Without any of its pictures, the listing below should be output exactly.

======

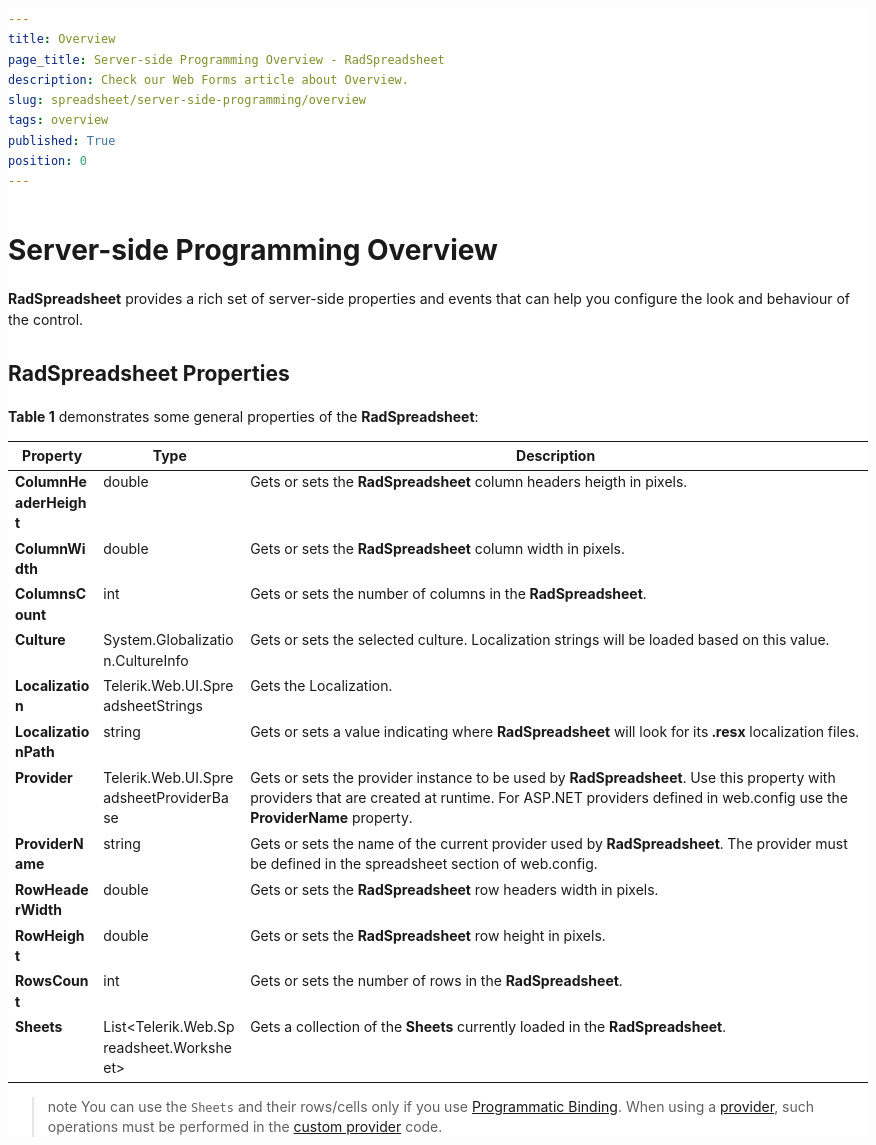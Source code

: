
 ```yaml
---
title: Overview
page_title: Server-side Programming Overview - RadSpreadsheet
description: Check our Web Forms article about Overview.
slug: spreadsheet/server-side-programming/overview
tags: overview
published: True
position: 0
---
```


# Server-side Programming Overview

**RadSpreadsheet** provides a rich set of server-side properties and events that can help you configure the look and behaviour of the control.

## RadSpreadsheet Properties

**Table 1** demonstrates some general properties of the **RadSpreadsheet**:

| Property | Type | Description |
| ------ | ------ | ------ |
| **ColumnHeaderHeight** |double|Gets or sets the **RadSpreadsheet** column headers heigth in pixels.|
| **ColumnWidth** |double|Gets or sets the **RadSpreadsheet** column width in pixels.|
| **ColumnsCount** |int|Gets or sets the number of columns in the **RadSpreadsheet**.|
| **Culture** |System.Globalization.CultureInfo|Gets or sets the selected culture. Localization strings will be loaded based on this value.|
| **Localization** |Telerik.Web.UI.SpreadsheetStrings|Gets the Localization.|
| **LocalizationPath** |string|Gets or sets a value indicating where **RadSpreadsheet** will look for its **.resx** localization files.|
| **Provider** |Telerik.Web.UI.SpreadsheetProviderBase|Gets or sets  the provider instance to be used by **RadSpreadsheet**. Use this property with providers that are created at runtime. For ASP.NET providers defined in web.config use the **ProviderName** property.|
| **ProviderName** |string|Gets or sets the name of the current provider used by **RadSpreadsheet**. The provider must be defined in the spreadsheet section of web.config.|
| **RowHeaderWidth** |double|Gets or sets the **RadSpreadsheet** row headers width in pixels.|
| **RowHeight** |double|Gets or sets the **RadSpreadsheet** row height in pixels.|
| **RowsCount** |int|Gets or sets the number of rows in the **RadSpreadsheet**.|
| **Sheets** |List&lt;Telerik.Web.Spreadsheet.Worksheet&gt;|Gets a collection of the **Sheets** currently loaded in the **RadSpreadsheet**.|

>note You can use the `Sheets` and their rows/cells only if you use [Programmatic Binding](https://docs.telerik.com/devtools/aspnet-ajax/controls/spreadsheet/data-binding/programmatic-binding). When using a [provider](https://docs.telerik.com/devtools/aspnet-ajax/controls/spreadsheet/data-binding/providers/using-a-data-provider), such operations must be performed in the [custom provider](https://docs.telerik.com/devtools/aspnet-ajax/controls/spreadsheet/data-binding/providers/custom-database-provider) code.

======

**Expected answer**
Source code

:
 ```yaml
---
title: Overview
page_title: Server-side Programming Overview - RadSpreadsheet
description: Check our Web Forms article about Overview.
slug: spreadsheet/server-side-programming/overview
tags: overview
published: True
position: 0
---
```


# Server-side Programming Overview

**RadSpreadsheet** provides a rich set of server-side properties and events that can help you configure the look and behaviour of the control.

## RadSpreadsheet Properties

**Table 1** demonstrates some general properties of the **RadSpreadsheet**:

| Property | Type | Description |
| ------ | ------ | ------ |
| **ColumnHeaderHeight** |double|Gets or sets the **RadSpreadsheet** column headers heigth in pixels.|
| **ColumnWidth** |double|Gets or sets the **RadSpreadsheet** column width in pixels.|
| **ColumnsCount** |int|Gets or sets the number of columns in the **RadSpreadsheet**.|
| **Culture** |System.Globalization.CultureInfo|Gets or sets the selected culture. Localization strings will be loaded based on this value.|
| **Localization** |Telerik.Web.UI.SpreadsheetStrings|Gets the Localization.|
| **LocalizationPath** |string|Gets or sets a value indicating where **RadSpreadsheet** will look for its **.resx** localization files.|
| **Provider** |Telerik.Web.UI.SpreadsheetProviderBase|Gets or sets  the provider instance to be used by **RadSpreadsheet**. Use this property with providers that are created at runtime. For ASP.NET providers defined in web.config use the **ProviderName** property.|
| **ProviderName** |string|Gets or sets the name of the current provider used by **RadSpreadsheet**. The provider must be defined in the spreadsheet section of web.config.|
| **RowHeaderWidth** |double|Gets or sets the **RadSpreadsheet** row headers width in pixels.|
| **RowHeight** |double|Gets or sets the **RadSpreadsheet** row height in pixels.|
| **RowsCount** |int|Gets or sets the number of rows in the **RadSpreadsheet**.|
| **Sheets** |List&lt;Telerik.Web.Spreadsheet.Worksheet&gt;|Gets a collection of the **Sheets** currently loaded in the **RadSpreadsheet**.|

>note You can use the `Sheets` and their rows/cells only if you use [Programmatic Binding](https://docs.telerik.com/devtools/aspnet-ajax/controls/spreadsheet/data-binding/programmatic-binding). When using a [provider](https://docs.telerik.com/devtools/aspnet-ajax/controls/spreadsheet/data-binding/providers/using-a-data-provider), such operations must be performed in the [custom provider](https://docs.telerik.com/devtools/aspnet-ajax/controls/spreadsheet/data-binding/providers/custom-database-provider) code.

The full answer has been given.